**Work instructions**
Transcribe the entries exactly; images are not part of the copy.
*** Opening Excerpted data ***
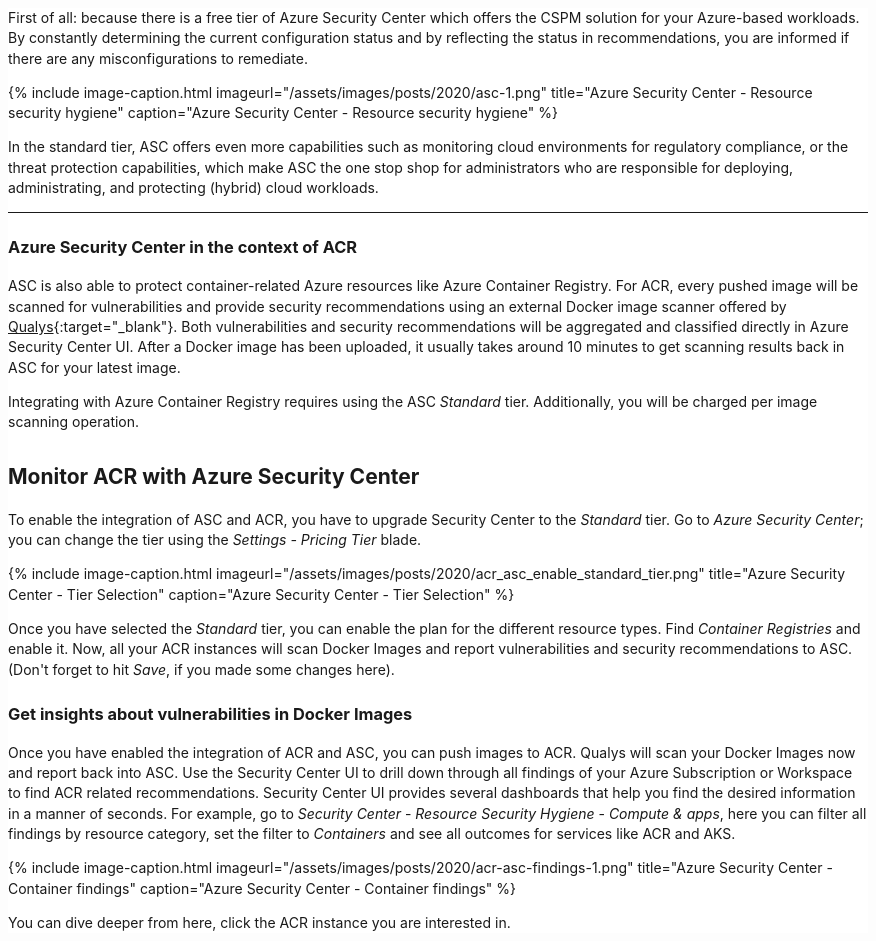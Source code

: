 First of all: because there is a free tier of Azure Security Center which offers the CSPM solution for your Azure-based workloads. By constantly determining the current configuration status and by reflecting the status in recommendations, you are informed if there are any misconfigurations to remediate.

{% include image-caption.html imageurl="/assets/images/posts/2020/asc-1.png"
title="Azure Security Center - Resource security hygiene" caption="Azure Security Center - Resource security hygiene" %}

In the standard tier, ASC offers even more capabilities such as monitoring cloud environments for regulatory compliance, or the threat protection capabilities, which make ASC the one stop shop for administrators who are responsible for deploying, administrating, and protecting (hybrid) cloud workloads.

---

### Azure Security Center in the context of ACR

ASC is also able to protect container-related Azure resources like Azure Container Registry. For ACR, every pushed image will be scanned for vulnerabilities and provide security recommendations using an external Docker image scanner offered by [Qualys](https://www.qualys.com/){:target="_blank"}. Both vulnerabilities and security recommendations will be aggregated and classified directly in Azure Security Center UI. After a Docker image has been uploaded, it usually takes around 10 minutes to get scanning results back in ASC for your latest image.

Integrating with Azure Container Registry requires using the ASC *Standard* tier. Additionally, you will be charged per image scanning operation. 

## Monitor ACR with Azure Security Center

To enable the integration of ASC and ACR, you have to upgrade Security Center to the *Standard* tier. Go to *Azure Security Center*; you can change the tier using the *Settings - Pricing Tier* blade. 

{% include image-caption.html imageurl="/assets/images/posts/2020/acr_asc_enable_standard_tier.png"
title="Azure Security Center - Tier Selection" caption="Azure Security Center - Tier Selection" %}

Once you have selected the *Standard* tier, you can enable the plan for the different resource types. Find *Container Registries* and enable it. Now, all your ACR instances will scan Docker Images and report vulnerabilities and security recommendations to ASC. (Don't forget to hit *Save*, if you made some changes here).

### Get insights about vulnerabilities in Docker Images

Once you have enabled the integration of ACR and ASC, you can push images to ACR. Qualys will scan your Docker Images now and report back into ASC. Use the Security Center UI to drill down through all findings of your Azure Subscription or Workspace to find ACR related recommendations. Security Center UI provides several dashboards that help you find the desired information in a manner of seconds. For example, go to *Security Center* - *Resource Security Hygiene* - *Compute & apps*, here you can filter all findings by resource category, set the filter to *Containers* and see all outcomes for services like ACR and AKS.

{% include image-caption.html imageurl="/assets/images/posts/2020/acr-asc-findings-1.png" title="Azure Security Center - Container findings" caption="Azure Security Center - Container findings" %}

You can dive deeper from here, click the ACR instance you are interested in.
*** Closing Excerpted data ***
**Solution to the exercise**
Source code

: First of all: because there is a free tier of Azure Security Center which offers the CSPM solution for your Azure-based workloads. By constantly determining the current configuration status and by reflecting the status in recommendations, you are informed if there are any misconfigurations to remediate.

{% include image-caption.html imageurl="/assets/images/posts/2020/asc-1.png"
title="Azure Security Center - Resource security hygiene" caption="Azure Security Center - Resource security hygiene" %}

In the standard tier, ASC offers even more capabilities such as monitoring cloud environments for regulatory compliance, or the threat protection capabilities, which make ASC the one stop shop for administrators who are responsible for deploying, administrating, and protecting (hybrid) cloud workloads.

---

### Azure Security Center in the context of ACR

ASC is also able to protect container-related Azure resources like Azure Container Registry. For ACR, every pushed image will be scanned for vulnerabilities and provide security recommendations using an external Docker image scanner offered by [Qualys](https://www.qualys.com/){:target="_blank"}. Both vulnerabilities and security recommendations will be aggregated and classified directly in Azure Security Center UI. After a Docker image has been uploaded, it usually takes around 10 minutes to get scanning results back in ASC for your latest image.

Integrating with Azure Container Registry requires using the ASC *Standard* tier. Additionally, you will be charged per image scanning operation. 

## Monitor ACR with Azure Security Center

To enable the integration of ASC and ACR, you have to upgrade Security Center to the *Standard* tier. Go to *Azure Security Center*; you can change the tier using the *Settings - Pricing Tier* blade. 

{% include image-caption.html imageurl="/assets/images/posts/2020/acr_asc_enable_standard_tier.png"
title="Azure Security Center - Tier Selection" caption="Azure Security Center - Tier Selection" %}

Once you have selected the *Standard* tier, you can enable the plan for the different resource types. Find *Container Registries* and enable it. Now, all your ACR instances will scan Docker Images and report vulnerabilities and security recommendations to ASC. (Don't forget to hit *Save*, if you made some changes here).

### Get insights about vulnerabilities in Docker Images

Once you have enabled the integration of ACR and ASC, you can push images to ACR. Qualys will scan your Docker Images now and report back into ASC. Use the Security Center UI to drill down through all findings of your Azure Subscription or Workspace to find ACR related recommendations. Security Center UI provides several dashboards that help you find the desired information in a manner of seconds. For example, go to *Security Center* - *Resource Security Hygiene* - *Compute & apps*, here you can filter all findings by resource category, set the filter to *Containers* and see all outcomes for services like ACR and AKS.

{% include image-caption.html imageurl="/assets/images/posts/2020/acr-asc-findings-1.png" title="Azure Security Center - Container findings" caption="Azure Security Center - Container findings" %}

You can dive deeper from here, click the ACR instance you are interested in.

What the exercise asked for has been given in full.